Cuando muere una actriz que nos gusta empezamos a vivir sin olvidarla. Desde ese día cada vez que volvemos a verla actuar creemos que está viva, poderes de un tablado y de un Cine Graf propios desde donde recordamos escenas, repetimos frases, copiamos los modos y los vestidos.
Con Marisa también los aros, el movimiento de sus manos con un cigarrillo entre los dedos, los guantes, los labios pintados y el pelo, esa melena tan suya que, como la de Gena Rowlands, nos da deseos de ser cepillo. La muerte no respetó las reglas, la muerte jugó sucio, fueron algunas de las palabras que usó Almodóvar para explicar lo que no se explica: la muerte inesperada de una amiga. Paro cardíaco y madrugada completaron la oración repentina que da miedo escribir mientras “extraordinaria persona” y “actriz súper dotada” porfían -bienvenidas las porfiadas- para que reconstruyamos el amor también repentino que provoca mirarla.
Marisa Paredes hizo teatro, actuó en más de setenta películas y otro número igual o mayor de series y era sin caer en lisonjas de ocasión, símbolo de la cultura española, una gracia poderosa y una voz política. ¿Qué escena miramos primero? ¿Una en la que se ríe en Todo sobre mi madre? ¿O una en la que durante un reportaje dice tocándose la cara: “En Hollywood no soportan las arrugas y yo creo que la arruga es bella”?
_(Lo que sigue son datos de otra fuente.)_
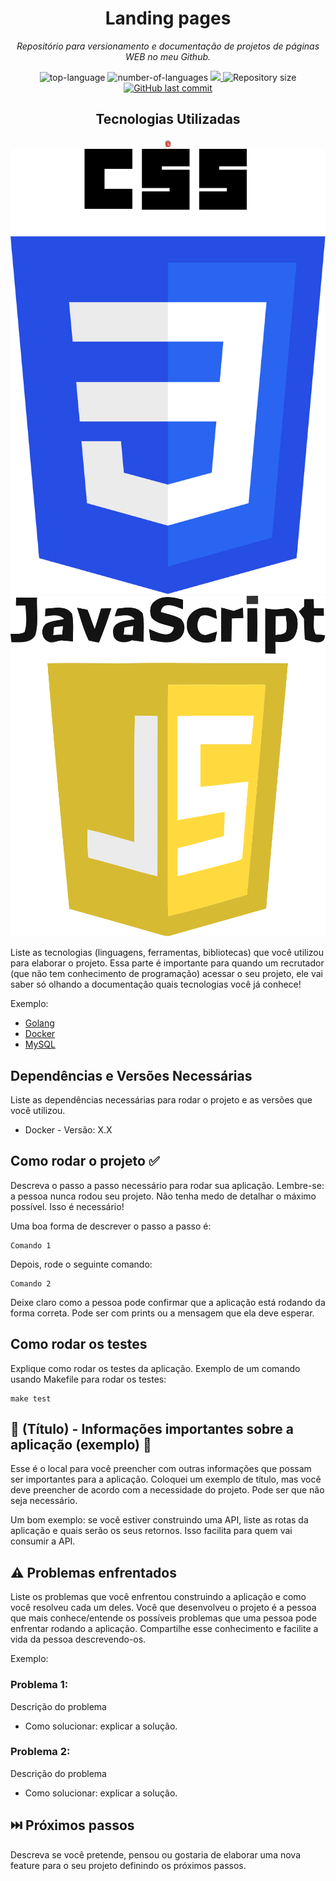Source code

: <!-- Titulo e Subtitulo -->
<h1 align="center">Landing pages</h1>
<p align="center"><i>Repositório para versionamento e documentação de projetos de páginas WEB no meu Github.</i></p>

<!-- Linguagens utilizadas -->
<!-- Informações adicionais no projeto -->

<p align="center" display="inline-block">
  <img src="https://img.shields.io/github/languages/top/Editora-Artigos/article-model" alt="top-language"/>
  <img src="https://img.shields.io/github/languages/count/Editora-Artigos/article-model.svg" alt="number-of-languages"/>
  <a href="https://www.codacy.com/gh/Editora-Artigos/article-model/dashboard?utm_source=github.com&amp;utm_medium=referral&amp;utm_content=Editora-Artigos/article-model&amp;utm_campaign=Badge_Grade">
    <img src="https://app.codacy.com/project/badge/Grade/a148a172d5b6471098a0f0166b08e542"/>
  </a>
  <img alt="Repository size" src="https://img.shields.io/github/repo-size/Editora-Artigos/article-model.svg">
  <a href="https://github.com/Editora-Artigos/article-model/commits/master">
    <img alt="GitHub last commit" src="https://img.shields.io/github/last-commit/Editora-Artigos/article-model.svg">
  </a>

<!-- Informações Sobre as técnologias utilizadas nos Projetos -->
<h2 align="center">Tecnologias Utilizadas</h1>

<p align="center" display="inline-block"> 
  <img src="https://github.com/Filipe-Alex08/Landing-pages/blob/main/Imagens%20&%20Logos/Programa%C3%A7%C3%A3o/Logo%20-%20HTML5.png?raw=true" width=10rem height=10rem/>
  <img src="https://github.com/Filipe-Alex08/Landing-pages/blob/main/Imagens%20&%20Logos/Programa%C3%A7%C3%A3o/Logo%20-%20CSS3.png?raw=true"/>
  <img src="https://github.com/Filipe-Alex08/Landing-pages/blob/main/Imagens%20&%20Logos/Programa%C3%A7%C3%A3o/Logo%20-%20JavaScript.png?raw=true"/>
</p>
  

Liste as tecnologias (linguagens, ferramentas, bibliotecas) que você utilizou para elaborar o projeto. Essa parte é importante para quando um recrutador (que não tem conhecimento de programação) acessar o seu projeto, ele vai saber só olhando a documentação quais tecnologias você já conhece!

Exemplo:
* [Golang](https://github.com/golang/go)
* [Docker](https://www.docker.com/)
* [MySQL](https://www.mysql.com/)

## Dependências e Versões Necessárias

Liste as dependências necessárias para rodar o projeto e as versões que você utilizou.

* Docker - Versão: X.X

## Como rodar o projeto ✅

Descreva o passo a passo necessário para rodar sua aplicação. Lembre-se: a pessoa nunca rodou seu projeto. Não tenha medo de detalhar o máximo possível. Isso é necessário!

Uma boa forma de descrever o passo a passo é:

```
Comando 1
```

Depois, rode o seguinte comando:

```
Comando 2
```

Deixe claro como a pessoa pode confirmar que a aplicação está rodando da forma correta. Pode ser com prints ou a mensagem que ela deve esperar.

## Como rodar os testes

Explique como rodar os testes da aplicação. Exemplo de um comando usando Makefile para rodar os testes:

```
make test
```

## 📌 (Título) - Informações importantes sobre a aplicação (exemplo) 📌

Esse é o local para você preencher com outras informações que possam ser importantes para a aplicação. Coloquei um exemplo de título, mas você deve preencher de acordo com a necessidade do projeto. Pode ser que não seja necessário.

Um bom exemplo: se você estiver construindo uma API, liste as rotas da aplicação e quais serão os seus retornos. Isso facilita para quem vai consumir a API.


## ⚠️ Problemas enfrentados

Liste os problemas que você enfrentou construindo a aplicação e como você resolveu cada um deles. Você que desenvolveu o projeto é a pessoa que mais conhece/entende os possíveis problemas que uma pessoa pode enfrentar rodando a aplicação. Compartilhe esse conhecimento e facilite a vida da pessoa descrevendo-os.

Exemplo:

### Problema 1:
Descrição do problema
* Como solucionar: explicar a solução.

### Problema 2:
Descrição do problema
* Como solucionar: explicar a solução.

## ⏭️ Próximos passos

Descreva se você pretende, pensou ou gostaria de elaborar uma nova feature para o seu projeto definindo os próximos passos.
Escribir sobre la muerte de Marisa Paredes es una despedida en ronda o mejor en un tren en marcha, (una imagen que le gustaba a ella) en la que los devenires ahora eternos desafían cronologías. Ahí está Marisa elegante y lírica cualquiera sea la circunstancia: actuando con un vestido rojo cuando era una adolescente; dando un discurso durante la decimoséptima edición de los Premios Goya; cantando “Ya ves que venero tu imagen divina, /tu párvula boca, que siendo tan niña./ me enseñó a pecar”; presidiendo la Academia de Cine, recordando los consejos de su mamá: “Marisita, hija, lucha por lo que quieres”; haciendo de novia con tocado y tul en Profundo Carmesí (Arturo Ripstein, 1996) o contando su nacimiento durante la dictadura de Franco y el de su hija: “cuando mi hija nació en 1975 y estaba Franco en la agonía me acuerdo que lloré y dije: bendito sea que mi hija no va a conocer esto”.
Una película era mejor si en reparto aparecía Marisa Paredes, mejor amor sobre las voces narrativas y mejores ambiciones, un equilibro de aciertos.